In 1977, she became the first woman to serve as the superintendent of banking for New York State. Among her other accomplishments were pioneering the discount brokerage field and creating financial literacy programs for women.

Photo: Muriel “Mickie” Siebert in 1990, Harry Hamburg – New Yield Daily News / Getty Images

Victoria Woodhull (1838-1927) and Tennessee Claflin (1844-1923) were sisters from an impoverished family in Ohio who challenged the norms of Victorian society by launching the first female-owned brokerage on Wall Street in 1870. The firm, known as Woodhull, Claflin and Co, was silently backed by the one and only Cornelius Vanderbilt.

The sisters were well-known non-conformists, leading the way in the women’s suffrage movement. Victoria became the first woman to run for President of the United States in 1872 as the Equal Rights candidate. This was nearly 50 years before women were granted the right to vote! Controversy seemed to follow them throughout their lives.

Photo: New York Woman for President, billgreerbooks.com

Hetty Green (1934-1916) was labeled “the wealthiest woman in the world” during the Gilded Age (1865-1898). From a young age, her wealthy father and grandfather required Hetty to read them the financial pages because of their poor eyesight. Raised as a strict Quaker, she was taught to live with austerity. When she married her wealthy Vermont husband Edward H Green, she saw to it legally that their financial property be separate, a precursor to a modern-day prenuptial agreement. Because he was wildly speculative, she bailed him out of debt many times over. She also bailed out New York City following the 1907 Bankers’ Panic when the bank refused to do so.

Between 1865 and 1916, she turned her 1865 inheritance of $5-10 million into a fortune equivalent to $2.5 billion in today’s dollars. Also noteworthy - Hetty was one of the pioneers of value investing; she did not believe in the buy-and-hold approach.

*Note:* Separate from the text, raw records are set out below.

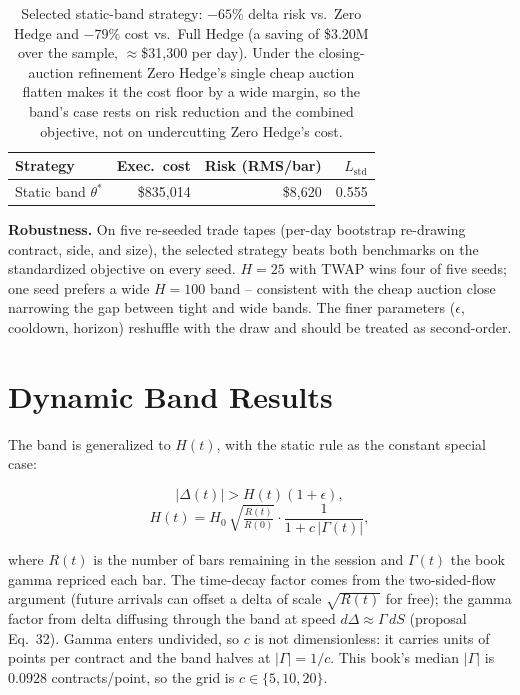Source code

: \documentclass[11pt]{article}
\begin{document}
\begin{table}[htbp]
\centering
\small
\begin{tabular}{lrrr}
\toprule
\textbf{Strategy} & \textbf{Exec.\ cost} & \textbf{Risk (RMS/bar)} & $L_{\text{std}}$ \\
\midrule
Static band $\theta^{*}$ & \$835{,}014 & \$8{,}620 & 0.555 \\
\bottomrule
\end{tabular}
\caption{Selected static-band strategy: $-65\%$ delta risk vs.\ Zero Hedge and
$-79\%$ cost vs.\ Full Hedge (a saving of \$3.20M over the sample,
$\approx$\$31{,}300 per day). Under the closing-auction refinement Zero Hedge's single
cheap auction flatten makes it the cost floor by a wide margin, so the band's case
rests on risk reduction and the combined objective, not on undercutting Zero Hedge's
cost.}
\end{table}

\textbf{Robustness.} On five re-seeded trade tapes (per-day bootstrap re-drawing
contract, side, and size), the selected strategy beats both benchmarks on the
standardized objective on every seed. $H = 25$ with TWAP wins four of five seeds; one
seed prefers a wide $H = 100$ band -- consistent with the cheap auction close narrowing
the gap between tight and wide bands. The finer parameters ($\epsilon$, cooldown,
horizon) reshuffle with the draw and should be treated as second-order.

\section{Dynamic Band Results}

The band is generalized to $H(t)$, with the static rule as the constant special case:

\begin{eqbox}
\begin{equation}
\lvert \Delta(t) \rvert > H(t)(1+\epsilon),
\end{equation}
\begin{equation}
H(t) = H_0 \,\sqrt{\tfrac{R(t)}{R(0)}}
\cdot \frac{1}{1 + c\,\lvert\Gamma(t)\rvert},
\end{equation}
\end{eqbox}

where $R(t)$ is the number of bars remaining in the session and $\Gamma(t)$ the book
gamma repriced each bar. The time-decay factor comes from the two-sided-flow argument
(future arrivals can offset a delta of scale $\sqrt{R(t)}$ for free); the gamma factor
from delta diffusing through the band at speed $d\Delta \approx \Gamma\,dS$ (proposal
Eq.~32). Gamma enters undivided, so $c$ is not dimensionless: it carries units of points
per contract and the band halves at $\lvert\Gamma\rvert = 1/c$. This book's median
$\lvert\Gamma\rvert$ is $0.0928$ contracts/point, so the grid is $c \in \{5, 10, 20\}$.
\end{document}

Photo: Hetty Green, Allthatisinteresting.com

Maggie Lena Walker (1864-1934), the daughter of an enslaved couple in Richmond, VA, became the first female-chartered bank owner in the U.S. in 1903. She established the St. Luke Penny Savings Bank to help combat oppressive conditions of racial segregation while encouraging economic independence in the African American community. The institution grew significantly by 1924 and, after merging with two other banks, survived the Great Depression.

Photo: Maggie Lena Walker, from the Scurlock Studio Records in our Archives Center, National Museum of American History

Isabel Benham (1909-2013) graduated in 1931 with a degree in economics from Bryn Mawr College, one of the first 5 women to graduate with this degree. She got her big break working on Wall Street for RW Pressprich & Co, where she researched and reported extensively on America’s railroad industry. Her contributions were so impressive that she earned the nickname “Madam Railroad.” She went on to become the firm’s first female partner and eventually earned a seat on the New York Stock Exchange.